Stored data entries
'''
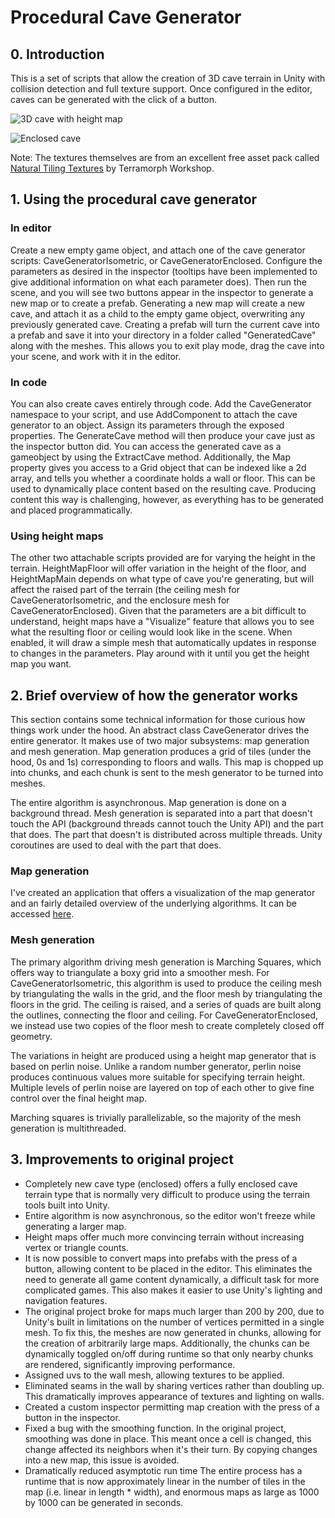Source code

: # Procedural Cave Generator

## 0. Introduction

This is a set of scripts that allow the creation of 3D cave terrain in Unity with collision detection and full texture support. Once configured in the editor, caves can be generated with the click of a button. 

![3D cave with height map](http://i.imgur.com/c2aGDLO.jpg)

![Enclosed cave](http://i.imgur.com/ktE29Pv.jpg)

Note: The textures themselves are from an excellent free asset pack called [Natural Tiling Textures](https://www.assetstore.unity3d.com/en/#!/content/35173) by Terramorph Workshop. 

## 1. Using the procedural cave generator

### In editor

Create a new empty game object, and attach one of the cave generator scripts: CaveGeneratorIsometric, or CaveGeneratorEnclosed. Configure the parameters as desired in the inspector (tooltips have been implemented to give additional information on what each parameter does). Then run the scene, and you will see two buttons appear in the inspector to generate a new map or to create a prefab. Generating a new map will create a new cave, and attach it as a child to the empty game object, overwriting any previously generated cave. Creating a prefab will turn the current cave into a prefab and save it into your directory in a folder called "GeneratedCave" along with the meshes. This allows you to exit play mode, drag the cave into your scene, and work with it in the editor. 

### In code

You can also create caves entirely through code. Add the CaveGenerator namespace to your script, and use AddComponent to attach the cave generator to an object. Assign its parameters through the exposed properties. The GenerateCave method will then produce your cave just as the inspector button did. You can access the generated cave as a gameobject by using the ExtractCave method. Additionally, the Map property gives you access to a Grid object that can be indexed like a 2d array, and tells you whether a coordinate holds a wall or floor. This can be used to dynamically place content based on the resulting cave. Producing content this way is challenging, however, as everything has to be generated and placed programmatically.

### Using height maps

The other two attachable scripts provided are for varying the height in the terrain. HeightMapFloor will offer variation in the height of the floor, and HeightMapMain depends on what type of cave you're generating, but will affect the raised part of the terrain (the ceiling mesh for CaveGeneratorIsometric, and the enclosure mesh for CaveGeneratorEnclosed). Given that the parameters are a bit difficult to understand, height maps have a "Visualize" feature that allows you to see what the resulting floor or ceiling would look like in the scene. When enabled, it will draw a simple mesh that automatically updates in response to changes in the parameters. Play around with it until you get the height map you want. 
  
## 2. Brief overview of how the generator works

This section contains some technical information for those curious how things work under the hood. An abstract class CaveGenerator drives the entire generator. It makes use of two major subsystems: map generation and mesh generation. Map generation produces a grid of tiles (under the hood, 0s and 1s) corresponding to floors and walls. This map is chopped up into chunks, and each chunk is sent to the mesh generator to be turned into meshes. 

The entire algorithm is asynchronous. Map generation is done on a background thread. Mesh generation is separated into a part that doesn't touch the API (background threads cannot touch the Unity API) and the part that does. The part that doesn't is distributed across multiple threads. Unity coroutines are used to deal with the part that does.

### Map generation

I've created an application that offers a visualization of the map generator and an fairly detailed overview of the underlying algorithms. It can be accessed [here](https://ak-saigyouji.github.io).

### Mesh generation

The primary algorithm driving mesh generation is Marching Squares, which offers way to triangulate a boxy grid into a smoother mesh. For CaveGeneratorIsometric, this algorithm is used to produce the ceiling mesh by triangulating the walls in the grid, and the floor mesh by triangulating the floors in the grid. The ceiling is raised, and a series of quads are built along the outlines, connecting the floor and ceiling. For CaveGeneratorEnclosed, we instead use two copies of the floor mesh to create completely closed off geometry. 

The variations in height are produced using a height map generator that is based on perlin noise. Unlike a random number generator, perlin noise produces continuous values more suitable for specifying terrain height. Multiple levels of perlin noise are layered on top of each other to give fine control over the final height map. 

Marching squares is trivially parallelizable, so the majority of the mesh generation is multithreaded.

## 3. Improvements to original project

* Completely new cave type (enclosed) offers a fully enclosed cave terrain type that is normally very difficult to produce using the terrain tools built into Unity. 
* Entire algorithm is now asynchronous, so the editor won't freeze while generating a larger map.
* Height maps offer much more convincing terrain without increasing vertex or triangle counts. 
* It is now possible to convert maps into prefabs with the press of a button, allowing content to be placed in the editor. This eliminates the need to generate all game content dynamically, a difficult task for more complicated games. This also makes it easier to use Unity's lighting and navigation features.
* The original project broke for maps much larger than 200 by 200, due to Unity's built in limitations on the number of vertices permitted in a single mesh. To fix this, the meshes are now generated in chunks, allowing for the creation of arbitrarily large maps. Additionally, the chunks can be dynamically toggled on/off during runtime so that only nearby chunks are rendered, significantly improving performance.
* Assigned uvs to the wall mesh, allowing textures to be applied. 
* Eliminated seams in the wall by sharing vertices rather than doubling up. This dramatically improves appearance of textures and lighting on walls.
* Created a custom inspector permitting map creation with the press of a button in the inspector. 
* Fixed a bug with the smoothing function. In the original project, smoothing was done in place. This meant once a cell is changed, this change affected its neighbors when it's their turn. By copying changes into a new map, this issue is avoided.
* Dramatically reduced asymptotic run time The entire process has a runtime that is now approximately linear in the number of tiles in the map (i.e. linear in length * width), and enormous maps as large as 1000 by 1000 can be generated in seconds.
'''
'''
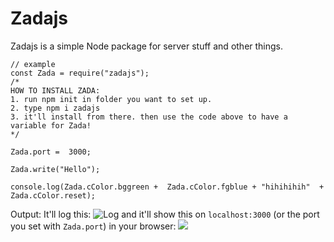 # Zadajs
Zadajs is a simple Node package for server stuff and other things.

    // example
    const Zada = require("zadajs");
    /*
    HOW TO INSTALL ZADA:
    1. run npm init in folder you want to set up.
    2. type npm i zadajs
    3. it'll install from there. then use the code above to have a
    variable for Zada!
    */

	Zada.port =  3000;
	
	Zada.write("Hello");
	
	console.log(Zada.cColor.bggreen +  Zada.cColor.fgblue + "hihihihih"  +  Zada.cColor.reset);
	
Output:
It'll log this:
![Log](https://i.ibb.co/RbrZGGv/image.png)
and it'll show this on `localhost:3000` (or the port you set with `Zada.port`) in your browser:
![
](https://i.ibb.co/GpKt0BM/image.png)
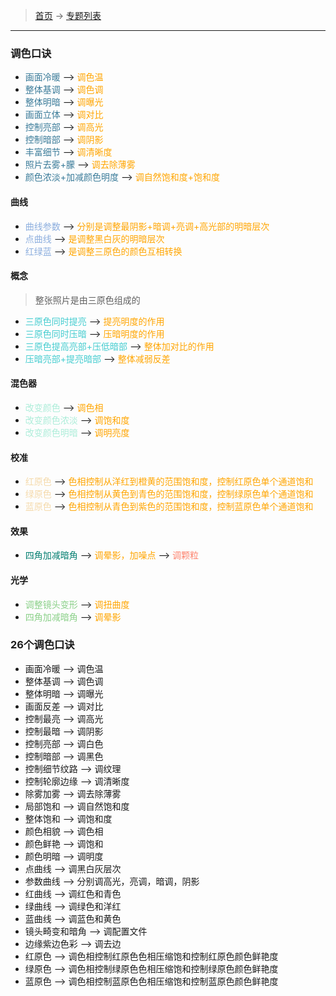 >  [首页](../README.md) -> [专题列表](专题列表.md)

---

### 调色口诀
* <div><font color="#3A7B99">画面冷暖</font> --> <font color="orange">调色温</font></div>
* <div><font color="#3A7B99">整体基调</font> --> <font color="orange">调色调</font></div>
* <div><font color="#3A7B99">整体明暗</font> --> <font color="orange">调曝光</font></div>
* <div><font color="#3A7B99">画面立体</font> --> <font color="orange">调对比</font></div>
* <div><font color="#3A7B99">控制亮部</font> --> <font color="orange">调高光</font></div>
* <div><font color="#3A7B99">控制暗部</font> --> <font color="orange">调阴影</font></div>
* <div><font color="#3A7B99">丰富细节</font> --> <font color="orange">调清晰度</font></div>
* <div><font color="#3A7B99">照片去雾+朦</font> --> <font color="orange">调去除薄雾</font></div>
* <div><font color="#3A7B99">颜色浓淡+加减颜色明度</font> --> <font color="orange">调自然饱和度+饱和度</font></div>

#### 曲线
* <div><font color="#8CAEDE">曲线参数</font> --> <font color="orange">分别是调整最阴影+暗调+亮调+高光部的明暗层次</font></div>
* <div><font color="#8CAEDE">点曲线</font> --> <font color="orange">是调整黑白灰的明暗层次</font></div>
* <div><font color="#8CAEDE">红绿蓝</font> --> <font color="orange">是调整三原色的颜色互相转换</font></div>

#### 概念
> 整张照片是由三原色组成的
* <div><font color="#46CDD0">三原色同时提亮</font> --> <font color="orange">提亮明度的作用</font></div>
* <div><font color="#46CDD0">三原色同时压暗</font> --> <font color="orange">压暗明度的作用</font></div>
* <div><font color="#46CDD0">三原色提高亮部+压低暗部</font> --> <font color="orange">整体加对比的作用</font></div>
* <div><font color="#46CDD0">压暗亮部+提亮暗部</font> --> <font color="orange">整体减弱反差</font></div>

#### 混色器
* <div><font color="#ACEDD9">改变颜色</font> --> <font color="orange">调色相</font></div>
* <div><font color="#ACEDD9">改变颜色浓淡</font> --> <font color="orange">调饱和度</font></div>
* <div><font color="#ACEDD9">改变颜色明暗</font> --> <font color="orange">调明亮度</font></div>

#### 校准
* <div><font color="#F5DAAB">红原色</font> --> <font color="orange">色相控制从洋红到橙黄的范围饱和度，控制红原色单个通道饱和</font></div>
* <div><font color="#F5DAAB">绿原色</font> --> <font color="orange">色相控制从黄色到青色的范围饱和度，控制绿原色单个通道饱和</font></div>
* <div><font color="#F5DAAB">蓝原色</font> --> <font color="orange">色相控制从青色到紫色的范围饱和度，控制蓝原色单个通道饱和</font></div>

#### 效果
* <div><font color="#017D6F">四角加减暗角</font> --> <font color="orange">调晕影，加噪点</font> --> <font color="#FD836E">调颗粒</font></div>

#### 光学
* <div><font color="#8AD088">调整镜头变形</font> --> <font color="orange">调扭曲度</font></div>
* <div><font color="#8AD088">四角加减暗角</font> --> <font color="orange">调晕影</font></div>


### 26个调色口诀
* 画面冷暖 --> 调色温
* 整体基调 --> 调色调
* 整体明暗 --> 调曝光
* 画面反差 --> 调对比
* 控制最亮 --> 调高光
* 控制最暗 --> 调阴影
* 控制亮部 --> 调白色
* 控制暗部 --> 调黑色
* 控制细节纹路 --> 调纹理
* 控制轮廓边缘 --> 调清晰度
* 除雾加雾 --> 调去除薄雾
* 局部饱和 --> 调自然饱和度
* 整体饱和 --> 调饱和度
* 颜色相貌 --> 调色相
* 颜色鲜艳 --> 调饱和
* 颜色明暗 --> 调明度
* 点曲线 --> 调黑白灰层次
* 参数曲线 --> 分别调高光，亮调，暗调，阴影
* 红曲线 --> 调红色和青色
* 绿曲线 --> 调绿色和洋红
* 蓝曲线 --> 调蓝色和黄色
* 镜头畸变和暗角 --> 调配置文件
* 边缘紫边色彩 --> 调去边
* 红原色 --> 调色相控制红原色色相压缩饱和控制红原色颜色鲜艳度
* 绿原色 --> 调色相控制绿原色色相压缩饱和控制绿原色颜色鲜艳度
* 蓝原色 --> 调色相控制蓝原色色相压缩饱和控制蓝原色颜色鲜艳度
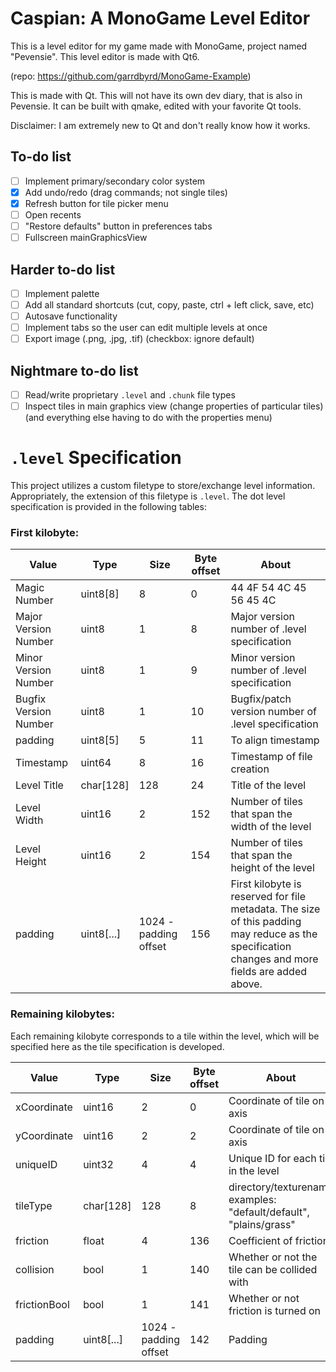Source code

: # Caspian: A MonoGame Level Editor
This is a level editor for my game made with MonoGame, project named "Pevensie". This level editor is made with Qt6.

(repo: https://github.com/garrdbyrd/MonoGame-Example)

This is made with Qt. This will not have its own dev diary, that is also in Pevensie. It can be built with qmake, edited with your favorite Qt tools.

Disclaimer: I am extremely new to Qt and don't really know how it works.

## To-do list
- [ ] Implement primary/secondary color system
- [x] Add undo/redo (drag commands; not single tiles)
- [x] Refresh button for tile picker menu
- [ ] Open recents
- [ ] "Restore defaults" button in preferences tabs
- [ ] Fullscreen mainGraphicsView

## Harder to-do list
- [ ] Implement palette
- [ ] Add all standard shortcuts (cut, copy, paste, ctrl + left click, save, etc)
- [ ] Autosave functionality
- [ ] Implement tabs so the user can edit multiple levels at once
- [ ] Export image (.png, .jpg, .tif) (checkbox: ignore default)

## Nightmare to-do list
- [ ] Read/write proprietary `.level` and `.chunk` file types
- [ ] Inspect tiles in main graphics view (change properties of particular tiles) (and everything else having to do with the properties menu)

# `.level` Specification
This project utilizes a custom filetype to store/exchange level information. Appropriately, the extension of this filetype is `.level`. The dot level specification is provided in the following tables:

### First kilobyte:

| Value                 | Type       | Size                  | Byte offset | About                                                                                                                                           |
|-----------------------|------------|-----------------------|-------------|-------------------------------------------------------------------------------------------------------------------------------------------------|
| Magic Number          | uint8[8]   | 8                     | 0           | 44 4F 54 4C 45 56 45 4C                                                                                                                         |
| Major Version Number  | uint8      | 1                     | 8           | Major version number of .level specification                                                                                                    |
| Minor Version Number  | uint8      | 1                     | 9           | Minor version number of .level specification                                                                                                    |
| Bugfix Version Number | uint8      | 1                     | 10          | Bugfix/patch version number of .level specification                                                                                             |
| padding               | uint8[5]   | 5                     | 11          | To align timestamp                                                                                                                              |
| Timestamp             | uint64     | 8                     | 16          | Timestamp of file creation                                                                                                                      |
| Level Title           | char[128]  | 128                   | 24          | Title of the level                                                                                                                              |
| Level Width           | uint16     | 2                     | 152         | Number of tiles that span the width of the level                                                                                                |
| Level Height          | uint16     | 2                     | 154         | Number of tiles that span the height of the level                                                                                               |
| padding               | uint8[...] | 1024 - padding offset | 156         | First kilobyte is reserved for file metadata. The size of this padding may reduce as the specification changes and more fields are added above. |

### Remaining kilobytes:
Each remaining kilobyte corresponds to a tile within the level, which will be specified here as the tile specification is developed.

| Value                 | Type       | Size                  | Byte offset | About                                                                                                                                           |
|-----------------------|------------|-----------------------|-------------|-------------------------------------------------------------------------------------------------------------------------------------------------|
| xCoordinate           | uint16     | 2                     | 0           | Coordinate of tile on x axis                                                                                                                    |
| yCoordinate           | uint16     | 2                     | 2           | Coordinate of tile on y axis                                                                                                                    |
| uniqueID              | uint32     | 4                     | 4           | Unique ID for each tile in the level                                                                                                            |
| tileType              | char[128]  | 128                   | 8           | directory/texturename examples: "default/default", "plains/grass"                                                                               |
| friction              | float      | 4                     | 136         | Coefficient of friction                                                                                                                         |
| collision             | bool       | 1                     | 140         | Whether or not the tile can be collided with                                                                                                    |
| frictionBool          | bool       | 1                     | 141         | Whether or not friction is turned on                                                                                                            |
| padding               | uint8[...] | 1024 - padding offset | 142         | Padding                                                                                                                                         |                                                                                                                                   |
'''
— REQUIRED ACTION —
The required answer is the run of lines above, starting at the line with "除雾加雾 --> 调去除薄雾" and ending at the line with "红原色 --> 调色相控制红原色色相压缩饱和控制红原色颜色鲜艳度", reproduced exactly with both ends.

— OUTPUT OF THE TASK —
* 除雾加雾 --> 调去除薄雾
* 局部饱和 --> 调自然饱和度
* 整体饱和 --> 调饱和度
* 颜色相貌 --> 调色相
* 颜色鲜艳 --> 调饱和
* 颜色明暗 --> 调明度
* 点曲线 --> 调黑白灰层次
* 参数曲线 --> 分别调高光，亮调，暗调，阴影
* 红曲线 --> 调红色和青色
* 绿曲线 --> 调绿色和洋红
* 蓝曲线 --> 调蓝色和黄色
* 镜头畸变和暗角 --> 调配置文件
* 边缘紫边色彩 --> 调去边
* 红原色 --> 调色相控制红原色色相压缩饱和控制红原色颜色鲜艳度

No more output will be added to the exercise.